Entries supplied Block Start
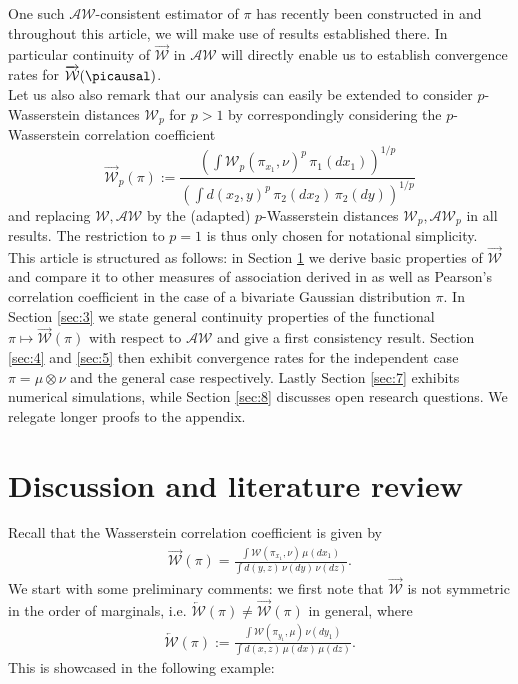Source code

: \documentclass[10pt]{amsart}
\begin{document}
One such $\mathcal{AW}$-consistent estimator of $\pi$ has recently been constructed in \cite{backhoff2020estimating} and throughout this article, we will make use of results established there. In particular continuity of $\overrightarrow{\mathcal{W}}$ in $\mathcal{AW}$ will directly enable us to establish convergence rates for $\overrightarrow{\mathcal{W}}(\picausal)$.\\

Let us also also remark that our analysis can easily be extended to consider $p$-Wasserstein distances $\mathcal{W}_p$ for $p>1$ by correspondingly considering the $p$-Wasserstein correlation coefficient
$$ \overrightarrow{\mathcal{W}}_p(\pi):=\frac{\left(\int \mathcal{W}_p(\pi_{x_1},\nu)^p\,\pi_1(dx_1)\right)^{1/p}}{\left(\int  d(x_2,y)^p\,\pi_2(dx_2)\,\pi_2(dy)\right)^{1/p}}$$
and replacing $\mathcal{W}, \mathcal{AW}$ by the (adapted) $p$-Wasserstein distances $\mathcal{W}_p, \mathcal{AW}_p$ in all results. The restriction to $p=1$ is thus only chosen for notational simplicity.\\

This article is structured as follows: in Section \ref{sec:2} we derive basic properties of $\overrightarrow{\mathcal{W}}$ and compare it to other measures of association derived in \cite{chatterjee2020new, deb2020kernel} as well as Pearson's correlation coefficient in the case of a bivariate Gaussian distribution $\pi$. In Section \ref{sec:3} we state general continuity properties of the functional $\pi\mapsto \overrightarrow{\mathcal{W}}(\pi)$ with respect to $\mathcal{AW}$ and give a first consistency result. Section \ref{sec:4} and \ref{sec:5} then exhibit convergence rates for the independent case $\pi=\mu\otimes \nu$ and the general case respectively. Lastly Section \ref{sec:7} exhibits numerical simulations, while Section \ref{sec:8} discusses open research questions. We relegate longer proofs to the appendix.

\section{Discussion and literature review}\label{sec:2}

Recall that the Wasserstein correlation coefficient is given by
\begin{align*}
\overrightarrow{\mathcal{W}}(\pi)=\frac{\int \mathcal{W}(\pi_{x_1},\nu)\,\mu(dx_1)}{\int  d(y,z)\,\nu(dy)\,\nu(dz)}.
\end{align*}
We start with some preliminary comments: we first note that $\overrightarrow{\mathcal{W}}$ is not symmetric in the order of marginals, i.e. $ \overleftarrow{\mathcal{W}}(\pi)\neq \overrightarrow{\mathcal{W}}(\pi)$ in general, where
\begin{align*}
\overleftarrow{\mathcal{W}}(\pi):=\frac{\int \mathcal{W}(\pi_{y_1},\mu)\,\nu(dy_1)}{\int  d(x,z)\,\mu(dx)\,\mu(dz)}.
\end{align*}
This is showcased in the following example:
\end{document}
Entries supplied Block End
Exactly as written, copy out the listing, but without any pictures.

**The completed task:**
Source code

: \documentclass[10pt]{amsart}
\begin{document}
One such $\mathcal{AW}$-consistent estimator of $\pi$ has recently been constructed in \cite{backhoff2020estimating} and throughout this article, we will make use of results established there. In particular continuity of $\overrightarrow{\mathcal{W}}$ in $\mathcal{AW}$ will directly enable us to establish convergence rates for $\overrightarrow{\mathcal{W}}(\picausal)$.\\

Let us also also remark that our analysis can easily be extended to consider $p$-Wasserstein distances $\mathcal{W}_p$ for $p>1$ by correspondingly considering the $p$-Wasserstein correlation coefficient
$$ \overrightarrow{\mathcal{W}}_p(\pi):=\frac{\left(\int \mathcal{W}_p(\pi_{x_1},\nu)^p\,\pi_1(dx_1)\right)^{1/p}}{\left(\int  d(x_2,y)^p\,\pi_2(dx_2)\,\pi_2(dy)\right)^{1/p}}$$
and replacing $\mathcal{W}, \mathcal{AW}$ by the (adapted) $p$-Wasserstein distances $\mathcal{W}_p, \mathcal{AW}_p$ in all results. The restriction to $p=1$ is thus only chosen for notational simplicity.\\

This article is structured as follows: in Section \ref{sec:2} we derive basic properties of $\overrightarrow{\mathcal{W}}$ and compare it to other measures of association derived in \cite{chatterjee2020new, deb2020kernel} as well as Pearson's correlation coefficient in the case of a bivariate Gaussian distribution $\pi$. In Section \ref{sec:3} we state general continuity properties of the functional $\pi\mapsto \overrightarrow{\mathcal{W}}(\pi)$ with respect to $\mathcal{AW}$ and give a first consistency result. Section \ref{sec:4} and \ref{sec:5} then exhibit convergence rates for the independent case $\pi=\mu\otimes \nu$ and the general case respectively. Lastly Section \ref{sec:7} exhibits numerical simulations, while Section \ref{sec:8} discusses open research questions. We relegate longer proofs to the appendix.

\section{Discussion and literature review}\label{sec:2}

Recall that the Wasserstein correlation coefficient is given by
\begin{align*}
\overrightarrow{\mathcal{W}}(\pi)=\frac{\int \mathcal{W}(\pi_{x_1},\nu)\,\mu(dx_1)}{\int  d(y,z)\,\nu(dy)\,\nu(dz)}.
\end{align*}
We start with some preliminary comments: we first note that $\overrightarrow{\mathcal{W}}$ is not symmetric in the order of marginals, i.e. $ \overleftarrow{\mathcal{W}}(\pi)\neq \overrightarrow{\mathcal{W}}(\pi)$ in general, where
\begin{align*}
\overleftarrow{\mathcal{W}}(\pi):=\frac{\int \mathcal{W}(\pi_{y_1},\mu)\,\nu(dy_1)}{\int  d(x,z)\,\mu(dx)\,\mu(dz)}.
\end{align*}
This is showcased in the following example:
\end{document}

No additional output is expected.